EXERCISE INSTRUCTIONS —
The entries below are to be reproduced in full, exactly as written.

RECORD EXCERPTS —
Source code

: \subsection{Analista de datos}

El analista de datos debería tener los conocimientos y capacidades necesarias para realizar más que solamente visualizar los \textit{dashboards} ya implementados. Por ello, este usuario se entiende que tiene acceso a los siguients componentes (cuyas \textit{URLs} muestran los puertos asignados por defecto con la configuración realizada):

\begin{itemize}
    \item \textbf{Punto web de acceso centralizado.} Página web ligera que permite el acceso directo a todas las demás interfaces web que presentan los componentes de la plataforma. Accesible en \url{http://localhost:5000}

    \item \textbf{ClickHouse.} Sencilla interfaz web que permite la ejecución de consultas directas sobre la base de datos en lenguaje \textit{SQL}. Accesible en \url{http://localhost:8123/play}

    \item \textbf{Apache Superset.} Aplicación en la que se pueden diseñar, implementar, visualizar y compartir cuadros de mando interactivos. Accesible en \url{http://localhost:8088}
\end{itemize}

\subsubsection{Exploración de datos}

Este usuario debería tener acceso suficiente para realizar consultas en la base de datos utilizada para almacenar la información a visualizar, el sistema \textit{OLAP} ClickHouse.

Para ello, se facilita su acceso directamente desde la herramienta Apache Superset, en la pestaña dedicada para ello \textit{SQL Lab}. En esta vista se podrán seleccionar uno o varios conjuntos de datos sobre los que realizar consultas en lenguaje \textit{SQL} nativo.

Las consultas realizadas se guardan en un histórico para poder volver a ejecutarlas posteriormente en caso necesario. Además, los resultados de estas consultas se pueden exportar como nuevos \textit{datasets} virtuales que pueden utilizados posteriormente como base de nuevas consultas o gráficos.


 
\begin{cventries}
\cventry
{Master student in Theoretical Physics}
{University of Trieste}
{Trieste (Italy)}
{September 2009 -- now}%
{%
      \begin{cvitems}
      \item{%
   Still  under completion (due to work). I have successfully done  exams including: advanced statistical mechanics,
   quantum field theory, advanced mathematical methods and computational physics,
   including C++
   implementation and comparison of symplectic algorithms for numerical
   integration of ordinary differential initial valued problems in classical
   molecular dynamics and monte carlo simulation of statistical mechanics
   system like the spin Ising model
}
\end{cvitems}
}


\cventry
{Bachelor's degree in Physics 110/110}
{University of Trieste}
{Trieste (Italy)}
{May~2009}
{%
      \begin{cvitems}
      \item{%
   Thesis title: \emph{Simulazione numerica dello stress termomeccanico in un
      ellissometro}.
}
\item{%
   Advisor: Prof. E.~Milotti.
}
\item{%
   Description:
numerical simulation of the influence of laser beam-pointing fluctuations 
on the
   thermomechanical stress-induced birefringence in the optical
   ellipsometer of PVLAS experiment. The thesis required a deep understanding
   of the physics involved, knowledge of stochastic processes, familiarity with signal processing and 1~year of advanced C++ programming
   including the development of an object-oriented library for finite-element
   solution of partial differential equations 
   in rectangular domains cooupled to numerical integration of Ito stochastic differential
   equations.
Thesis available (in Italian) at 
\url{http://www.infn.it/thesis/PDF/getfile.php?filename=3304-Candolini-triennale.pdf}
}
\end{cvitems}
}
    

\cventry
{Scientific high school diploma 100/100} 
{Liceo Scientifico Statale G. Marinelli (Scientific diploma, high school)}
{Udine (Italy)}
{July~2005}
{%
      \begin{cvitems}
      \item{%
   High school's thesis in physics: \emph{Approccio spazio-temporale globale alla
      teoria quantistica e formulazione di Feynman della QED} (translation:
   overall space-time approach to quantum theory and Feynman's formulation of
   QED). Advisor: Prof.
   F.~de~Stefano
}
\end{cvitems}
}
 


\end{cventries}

EXERCISE RESPONSE —
Source code

: \subsection{Analista de datos}

El analista de datos debería tener los conocimientos y capacidades necesarias para realizar más que solamente visualizar los \textit{dashboards} ya implementados. Por ello, este usuario se entiende que tiene acceso a los siguients componentes (cuyas \textit{URLs} muestran los puertos asignados por defecto con la configuración realizada):

\begin{itemize}
    \item \textbf{Punto web de acceso centralizado.} Página web ligera que permite el acceso directo a todas las demás interfaces web que presentan los componentes de la plataforma. Accesible en \url{http://localhost:5000}

    \item \textbf{ClickHouse.} Sencilla interfaz web que permite la ejecución de consultas directas sobre la base de datos en lenguaje \textit{SQL}. Accesible en \url{http://localhost:8123/play}

    \item \textbf{Apache Superset.} Aplicación en la que se pueden diseñar, implementar, visualizar y compartir cuadros de mando interactivos. Accesible en \url{http://localhost:8088}
\end{itemize}

\subsubsection{Exploración de datos}

Este usuario debería tener acceso suficiente para realizar consultas en la base de datos utilizada para almacenar la información a visualizar, el sistema \textit{OLAP} ClickHouse.

Para ello, se facilita su acceso directamente desde la herramienta Apache Superset, en la pestaña dedicada para ello \textit{SQL Lab}. En esta vista se podrán seleccionar uno o varios conjuntos de datos sobre los que realizar consultas en lenguaje \textit{SQL} nativo.

Las consultas realizadas se guardan en un histórico para poder volver a ejecutarlas posteriormente en caso necesario. Además, los resultados de estas consultas se pueden exportar como nuevos \textit{datasets} virtuales que pueden utilizados posteriormente como base de nuevas consultas o gráficos.


 
\begin{cventries}
\cventry
{Master student in Theoretical Physics}
{University of Trieste}
{Trieste (Italy)}
{September 2009 -- now}%
{%
      \begin{cvitems}
      \item{%
   Still  under completion (due to work). I have successfully done  exams including: advanced statistical mechanics,
   quantum field theory, advanced mathematical methods and computational physics,
   including C++
   implementation and comparison of symplectic algorithms for numerical
   integration of ordinary differential initial valued problems in classical
   molecular dynamics and monte carlo simulation of statistical mechanics
   system like the spin Ising model
}
\end{cvitems}
}


\cventry
{Bachelor's degree in Physics 110/110}
{University of Trieste}
{Trieste (Italy)}
{May~2009}
{%
      \begin{cvitems}
      \item{%
   Thesis title: \emph{Simulazione numerica dello stress termomeccanico in un
      ellissometro}.
}
\item{%
   Advisor: Prof. E.~Milotti.
}
\item{%
   Description:
numerical simulation of the influence of laser beam-pointing fluctuations 
on the
   thermomechanical stress-induced birefringence in the optical
   ellipsometer of PVLAS experiment. The thesis required a deep understanding
   of the physics involved, knowledge of stochastic processes, familiarity with signal processing and 1~year of advanced C++ programming
   including the development of an object-oriented library for finite-element
   solution of partial differential equations 
   in rectangular domains cooupled to numerical integration of Ito stochastic differential
   equations.
Thesis available (in Italian) at 
\url{http://www.infn.it/thesis/PDF/getfile.php?filename=3304-Candolini-triennale.pdf}
}
\end{cvitems}
}
    

\cventry
{Scientific high school diploma 100/100} 
{Liceo Scientifico Statale G. Marinelli (Scientific diploma, high school)}
{Udine (Italy)}
{July~2005}
{%
      \begin{cvitems}
      \item{%
   High school's thesis in physics: \emph{Approccio spazio-temporale globale alla
      teoria quantistica e formulazione di Feynman della QED} (translation:
   overall space-time approach to quantum theory and Feynman's formulation of
   QED). Advisor: Prof.
   F.~de~Stefano
}
\end{cvitems}
}
 


\end{cventries}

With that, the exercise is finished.